When he has more free time for his studies and inventions, he dedicates himself to the understanding of electricity, which gave him international reputation. He identified the positive and negative charges and demonstrated that lightning bolts are a phenomenon of electrical nature. He was, among others, the inventor of the lightening conductor.

Throughout his life, his involvement with the community was notable. He created the Philadelphia fire department, founded the first ambulant library of the United States and an academy that later became Pennsylvania University.

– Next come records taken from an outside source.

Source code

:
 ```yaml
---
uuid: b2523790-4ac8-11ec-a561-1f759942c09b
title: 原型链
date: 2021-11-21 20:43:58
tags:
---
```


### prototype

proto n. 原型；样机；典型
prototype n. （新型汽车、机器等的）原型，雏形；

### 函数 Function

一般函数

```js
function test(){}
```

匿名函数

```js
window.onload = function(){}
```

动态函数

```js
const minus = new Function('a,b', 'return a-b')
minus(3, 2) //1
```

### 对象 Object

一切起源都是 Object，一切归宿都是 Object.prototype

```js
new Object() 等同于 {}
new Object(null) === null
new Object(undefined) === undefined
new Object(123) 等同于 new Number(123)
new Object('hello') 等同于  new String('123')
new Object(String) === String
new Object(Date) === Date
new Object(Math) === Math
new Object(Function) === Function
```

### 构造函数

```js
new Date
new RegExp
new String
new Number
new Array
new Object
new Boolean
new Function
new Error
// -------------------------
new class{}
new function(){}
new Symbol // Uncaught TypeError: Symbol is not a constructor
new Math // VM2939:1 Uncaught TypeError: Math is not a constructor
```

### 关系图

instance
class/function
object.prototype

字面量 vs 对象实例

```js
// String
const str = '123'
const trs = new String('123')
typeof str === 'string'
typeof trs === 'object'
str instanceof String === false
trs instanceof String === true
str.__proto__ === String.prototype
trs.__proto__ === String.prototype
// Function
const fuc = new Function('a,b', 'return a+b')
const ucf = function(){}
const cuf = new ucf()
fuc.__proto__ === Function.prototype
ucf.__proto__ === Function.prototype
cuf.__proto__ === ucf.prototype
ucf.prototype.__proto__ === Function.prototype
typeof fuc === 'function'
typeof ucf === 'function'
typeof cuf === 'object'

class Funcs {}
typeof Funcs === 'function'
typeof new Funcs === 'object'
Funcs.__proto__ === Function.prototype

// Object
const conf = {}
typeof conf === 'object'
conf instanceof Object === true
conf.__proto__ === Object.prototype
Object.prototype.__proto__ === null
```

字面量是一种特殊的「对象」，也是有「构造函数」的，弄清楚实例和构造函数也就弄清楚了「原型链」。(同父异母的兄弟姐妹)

He organised reading and debate clubs, gave origin to the American Philosophy Society, and helped found the state’s hospital. He was also one of the main dignitaries of the American freemasonry.

 

Politics

Benjamin Franklin was also a politician and an ambassador of the United Kingdom’s colonies, a determinant role at the time, earning fame for his conciliatory spirit. He was one of the negotiators of the Treaty of Paris, which formally ended the Revolutionary War.

 

 

He took part in the elaboration of the “Declaration of Independence” and of the United States’ Constitution, discussed and approved by the Constitutional Convention of Philadelphia, between May and September of 1787.

 

 

 

By the end of his life, Franklin dedicated himself to the abolition of slavery, having become president of the society that fought for the liberation of black people illegally kept in captivity.

 

 

Benjamin Franklin died on the 17th of April, 1790, at the age of 84. In 1728 he had written an epitaph, immortalized today at the Independence Hall in Philadelphia.

«The body of Benjamin Franklin, printer, like the cover of an old book, its contents torn out, and stripped of its lettering and gilding, lies here, food for worms: but the work shall not be lost; for it shall, as he believed, appear once more, in a new and more elegant edition, corrected and improved by the author».